The Shape Behind the Formula

A quadratic equation is any equation that can be written as ax^2 + bx + c = 0, where a is not zero. The squared term is what gives the equation its distinctive behavior: instead of describing a straight line, it describes a parabola. That curve may cross the x-axis twice, touch it once, or miss it entirely. Those crossings are the roots, solutions, or zeros of the equation.

The coefficient a controls how wide the parabola is and whether it opens upward or downward. The coefficient b shifts the axis of symmetry, and c sets the y-intercept. Even before solving, those three numbers tell you a lot about the equation's geometry. Algebra and graphing are two views of the same object: the symbolic equation captures the curve, and the curve shows what the symbols mean.

Factoring and Completing the Square

Many quadratics are easiest to solve by factoring. If ax^2 + bx + c can be rewritten as a product such as (px + q)(rx + s), then the zero-product property says each factor can be set equal to zero. This is fast when the numbers cooperate, but not every quadratic factors neatly over integers.

Completing the square is more systematic. The idea is to rearrange the equation until the variable appears inside a perfect square, such as (x - h)^2 = k. From there, square roots give the solutions directly. Completing the square also reveals the vertex form of a parabola, a(x - h)^2 + k, which makes the turning point visible. This method is not just a school exercise; it is the algebraic engine behind the quadratic formula.

The Discriminant

The expression b^2 - 4ac is called the discriminant because it distinguishes the type of roots. If it is positive, the parabola crosses the x-axis at two distinct real points. If it is zero, the parabola touches the axis at exactly one repeated real root. If it is negative, there are no real x-axis crossings, but there are two complex roots.

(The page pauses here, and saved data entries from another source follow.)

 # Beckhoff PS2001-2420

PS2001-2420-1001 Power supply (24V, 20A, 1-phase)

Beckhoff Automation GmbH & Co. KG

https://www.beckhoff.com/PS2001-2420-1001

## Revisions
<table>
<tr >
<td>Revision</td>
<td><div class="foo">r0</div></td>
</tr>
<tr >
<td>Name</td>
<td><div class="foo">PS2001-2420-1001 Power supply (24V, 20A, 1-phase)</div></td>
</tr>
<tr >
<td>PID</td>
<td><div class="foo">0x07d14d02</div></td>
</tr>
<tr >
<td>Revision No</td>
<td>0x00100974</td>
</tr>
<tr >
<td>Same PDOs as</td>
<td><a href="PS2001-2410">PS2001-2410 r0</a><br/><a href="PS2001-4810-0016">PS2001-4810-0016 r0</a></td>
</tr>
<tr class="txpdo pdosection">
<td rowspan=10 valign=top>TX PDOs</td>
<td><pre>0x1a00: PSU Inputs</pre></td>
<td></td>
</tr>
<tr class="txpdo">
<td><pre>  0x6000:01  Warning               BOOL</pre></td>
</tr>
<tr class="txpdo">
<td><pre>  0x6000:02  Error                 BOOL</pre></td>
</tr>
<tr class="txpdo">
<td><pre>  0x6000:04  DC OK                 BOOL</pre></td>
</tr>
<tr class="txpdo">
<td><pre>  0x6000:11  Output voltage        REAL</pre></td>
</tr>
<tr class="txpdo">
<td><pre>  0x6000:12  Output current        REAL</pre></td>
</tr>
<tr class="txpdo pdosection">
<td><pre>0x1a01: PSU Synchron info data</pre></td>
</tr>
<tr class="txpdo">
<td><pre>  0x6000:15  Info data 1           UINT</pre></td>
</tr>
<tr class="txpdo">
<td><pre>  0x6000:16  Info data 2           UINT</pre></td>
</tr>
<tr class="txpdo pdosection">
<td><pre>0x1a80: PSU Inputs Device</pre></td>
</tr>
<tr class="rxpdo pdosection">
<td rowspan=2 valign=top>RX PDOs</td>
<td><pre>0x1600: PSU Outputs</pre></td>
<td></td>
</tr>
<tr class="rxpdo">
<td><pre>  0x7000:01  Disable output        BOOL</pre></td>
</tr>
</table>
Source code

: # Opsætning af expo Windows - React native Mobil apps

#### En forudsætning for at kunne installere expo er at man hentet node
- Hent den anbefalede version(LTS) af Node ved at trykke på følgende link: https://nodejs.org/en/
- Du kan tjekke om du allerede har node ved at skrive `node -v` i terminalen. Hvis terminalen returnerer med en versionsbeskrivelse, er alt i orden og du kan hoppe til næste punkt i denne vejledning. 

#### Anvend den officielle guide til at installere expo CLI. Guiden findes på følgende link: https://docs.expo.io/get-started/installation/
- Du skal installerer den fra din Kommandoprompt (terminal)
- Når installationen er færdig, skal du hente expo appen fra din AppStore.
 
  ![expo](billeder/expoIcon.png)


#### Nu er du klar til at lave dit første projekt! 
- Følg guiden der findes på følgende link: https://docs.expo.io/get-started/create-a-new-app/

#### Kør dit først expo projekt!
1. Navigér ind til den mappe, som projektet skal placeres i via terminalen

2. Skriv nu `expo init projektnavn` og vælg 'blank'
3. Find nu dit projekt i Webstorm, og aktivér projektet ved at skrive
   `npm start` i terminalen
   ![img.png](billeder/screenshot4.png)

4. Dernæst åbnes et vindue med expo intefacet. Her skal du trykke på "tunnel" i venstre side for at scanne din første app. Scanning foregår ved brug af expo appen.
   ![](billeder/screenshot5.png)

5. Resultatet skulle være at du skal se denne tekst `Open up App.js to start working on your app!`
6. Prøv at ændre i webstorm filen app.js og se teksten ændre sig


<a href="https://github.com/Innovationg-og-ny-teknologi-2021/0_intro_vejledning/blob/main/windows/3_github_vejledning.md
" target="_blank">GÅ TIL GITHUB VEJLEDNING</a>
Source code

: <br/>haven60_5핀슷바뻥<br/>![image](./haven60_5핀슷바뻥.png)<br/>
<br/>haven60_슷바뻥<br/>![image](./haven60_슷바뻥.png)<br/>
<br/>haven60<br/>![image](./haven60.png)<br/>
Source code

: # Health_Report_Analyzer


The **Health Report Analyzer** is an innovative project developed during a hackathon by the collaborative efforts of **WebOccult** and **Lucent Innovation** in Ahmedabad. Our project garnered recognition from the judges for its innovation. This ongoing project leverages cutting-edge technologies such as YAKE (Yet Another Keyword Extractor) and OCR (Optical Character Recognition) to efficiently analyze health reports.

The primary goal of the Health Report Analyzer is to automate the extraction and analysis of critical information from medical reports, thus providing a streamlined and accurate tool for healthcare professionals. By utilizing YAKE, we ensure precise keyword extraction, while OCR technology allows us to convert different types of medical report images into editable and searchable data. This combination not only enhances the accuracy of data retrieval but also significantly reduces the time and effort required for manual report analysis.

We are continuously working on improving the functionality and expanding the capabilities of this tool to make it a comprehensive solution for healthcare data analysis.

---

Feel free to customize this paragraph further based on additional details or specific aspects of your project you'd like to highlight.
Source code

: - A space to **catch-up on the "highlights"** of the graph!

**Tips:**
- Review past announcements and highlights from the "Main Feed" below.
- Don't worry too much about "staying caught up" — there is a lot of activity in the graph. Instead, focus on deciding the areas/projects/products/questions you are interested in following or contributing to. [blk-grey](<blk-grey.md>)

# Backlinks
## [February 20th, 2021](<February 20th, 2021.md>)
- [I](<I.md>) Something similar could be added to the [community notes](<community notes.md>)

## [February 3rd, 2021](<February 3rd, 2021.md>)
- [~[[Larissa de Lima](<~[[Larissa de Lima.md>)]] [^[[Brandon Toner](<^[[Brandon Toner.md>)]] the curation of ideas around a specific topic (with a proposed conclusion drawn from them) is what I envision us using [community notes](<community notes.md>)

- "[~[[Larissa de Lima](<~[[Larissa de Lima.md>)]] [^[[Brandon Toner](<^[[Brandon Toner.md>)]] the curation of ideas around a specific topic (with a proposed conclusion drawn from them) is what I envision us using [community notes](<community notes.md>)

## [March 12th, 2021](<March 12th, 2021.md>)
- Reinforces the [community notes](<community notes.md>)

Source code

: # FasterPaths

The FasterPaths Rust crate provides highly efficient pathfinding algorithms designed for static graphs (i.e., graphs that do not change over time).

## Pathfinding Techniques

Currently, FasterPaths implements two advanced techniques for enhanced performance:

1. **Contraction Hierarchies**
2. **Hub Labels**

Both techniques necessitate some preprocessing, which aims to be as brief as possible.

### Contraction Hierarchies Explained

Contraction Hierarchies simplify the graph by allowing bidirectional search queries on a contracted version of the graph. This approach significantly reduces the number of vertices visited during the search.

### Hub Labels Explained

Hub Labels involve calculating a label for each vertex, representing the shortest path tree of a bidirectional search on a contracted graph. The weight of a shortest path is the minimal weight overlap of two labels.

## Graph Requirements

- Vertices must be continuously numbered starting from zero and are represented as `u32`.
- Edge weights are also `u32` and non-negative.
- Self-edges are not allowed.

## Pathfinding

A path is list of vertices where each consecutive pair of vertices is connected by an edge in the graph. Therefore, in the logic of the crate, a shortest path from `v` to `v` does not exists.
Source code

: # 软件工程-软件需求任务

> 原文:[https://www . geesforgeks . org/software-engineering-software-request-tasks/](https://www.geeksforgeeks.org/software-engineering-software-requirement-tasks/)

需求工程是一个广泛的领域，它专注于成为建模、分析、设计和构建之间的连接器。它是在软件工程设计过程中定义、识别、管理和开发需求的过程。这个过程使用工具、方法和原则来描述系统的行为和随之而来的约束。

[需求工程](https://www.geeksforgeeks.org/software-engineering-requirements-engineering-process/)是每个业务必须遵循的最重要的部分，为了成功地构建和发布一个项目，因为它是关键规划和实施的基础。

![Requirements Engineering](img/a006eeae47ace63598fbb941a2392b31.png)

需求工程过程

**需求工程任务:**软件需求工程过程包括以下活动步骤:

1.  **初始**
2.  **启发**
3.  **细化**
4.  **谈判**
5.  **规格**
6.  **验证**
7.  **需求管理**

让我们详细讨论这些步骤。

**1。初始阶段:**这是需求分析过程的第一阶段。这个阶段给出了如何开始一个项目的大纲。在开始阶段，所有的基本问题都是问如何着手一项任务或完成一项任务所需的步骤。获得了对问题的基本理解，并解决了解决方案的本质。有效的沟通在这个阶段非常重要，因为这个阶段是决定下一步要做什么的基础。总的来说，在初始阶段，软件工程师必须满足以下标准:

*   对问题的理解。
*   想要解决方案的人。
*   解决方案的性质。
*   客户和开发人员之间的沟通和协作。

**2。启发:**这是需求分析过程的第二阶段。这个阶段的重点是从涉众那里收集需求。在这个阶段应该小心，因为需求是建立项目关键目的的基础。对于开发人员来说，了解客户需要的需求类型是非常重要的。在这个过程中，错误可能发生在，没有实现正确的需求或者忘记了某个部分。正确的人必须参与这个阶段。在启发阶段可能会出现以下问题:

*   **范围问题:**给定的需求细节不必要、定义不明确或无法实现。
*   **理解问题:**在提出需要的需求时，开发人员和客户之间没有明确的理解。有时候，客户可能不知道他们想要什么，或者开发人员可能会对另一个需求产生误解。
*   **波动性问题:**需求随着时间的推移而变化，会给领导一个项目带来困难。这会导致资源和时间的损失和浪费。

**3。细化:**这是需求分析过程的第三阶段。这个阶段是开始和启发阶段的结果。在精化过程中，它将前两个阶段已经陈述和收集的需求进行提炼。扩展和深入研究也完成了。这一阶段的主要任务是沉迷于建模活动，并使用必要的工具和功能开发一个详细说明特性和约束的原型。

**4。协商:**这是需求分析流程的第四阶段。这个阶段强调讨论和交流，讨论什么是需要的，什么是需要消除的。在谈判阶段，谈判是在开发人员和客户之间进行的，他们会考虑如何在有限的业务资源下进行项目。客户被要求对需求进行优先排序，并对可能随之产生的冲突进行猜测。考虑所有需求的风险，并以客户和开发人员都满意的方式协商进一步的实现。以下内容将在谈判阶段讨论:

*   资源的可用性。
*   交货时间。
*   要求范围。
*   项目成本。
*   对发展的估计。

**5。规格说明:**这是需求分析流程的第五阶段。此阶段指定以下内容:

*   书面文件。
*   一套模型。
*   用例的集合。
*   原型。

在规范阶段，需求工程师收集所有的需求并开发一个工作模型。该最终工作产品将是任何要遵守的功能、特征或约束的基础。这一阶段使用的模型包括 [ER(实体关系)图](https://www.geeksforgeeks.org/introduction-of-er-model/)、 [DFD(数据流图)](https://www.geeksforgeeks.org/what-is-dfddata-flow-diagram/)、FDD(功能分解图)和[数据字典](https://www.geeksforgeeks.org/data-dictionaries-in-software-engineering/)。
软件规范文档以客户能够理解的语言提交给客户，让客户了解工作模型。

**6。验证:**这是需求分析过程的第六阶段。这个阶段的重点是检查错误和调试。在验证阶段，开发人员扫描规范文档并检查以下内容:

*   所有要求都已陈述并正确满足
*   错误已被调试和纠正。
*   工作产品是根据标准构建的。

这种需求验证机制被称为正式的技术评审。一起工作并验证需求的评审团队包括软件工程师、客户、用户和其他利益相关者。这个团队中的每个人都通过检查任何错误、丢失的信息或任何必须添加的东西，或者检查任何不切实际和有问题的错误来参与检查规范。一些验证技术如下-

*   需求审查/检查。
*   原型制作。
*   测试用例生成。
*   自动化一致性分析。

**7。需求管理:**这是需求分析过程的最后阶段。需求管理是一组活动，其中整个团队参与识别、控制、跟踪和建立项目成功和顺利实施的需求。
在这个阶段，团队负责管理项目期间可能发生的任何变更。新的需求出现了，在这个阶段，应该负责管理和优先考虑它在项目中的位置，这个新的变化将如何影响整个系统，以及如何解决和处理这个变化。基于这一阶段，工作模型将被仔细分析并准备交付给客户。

This single quantity links algebra to geometry. A positive discriminant means the square root in the quadratic formula is real and nonzero. A zero discriminant means the vertex lies on the x-axis. A negative discriminant means the vertex is above the axis for an upward-opening parabola or below it for a downward-opening one, so real crossings never occur.

Why Quadratics Matter

Quadratic models appear whenever a quantity depends on the square of another quantity. Projectile motion under constant gravity, area problems, revenue curves, optimization tasks, and some physics energy relationships all lead naturally to quadratic expressions. The reason is often accumulation: a constant rate of change gives a line, while a changing rate can produce a curve.

Solving the equation is only part of the work. The roots need interpretation. In a projectile problem, one root may represent launch time and the other landing time. In a business model, a root may mark a break-even point. In a geometry problem, a negative length may be algebraically valid but physically meaningless. Good quadratic reasoning combines symbolic solving with attention to the original context.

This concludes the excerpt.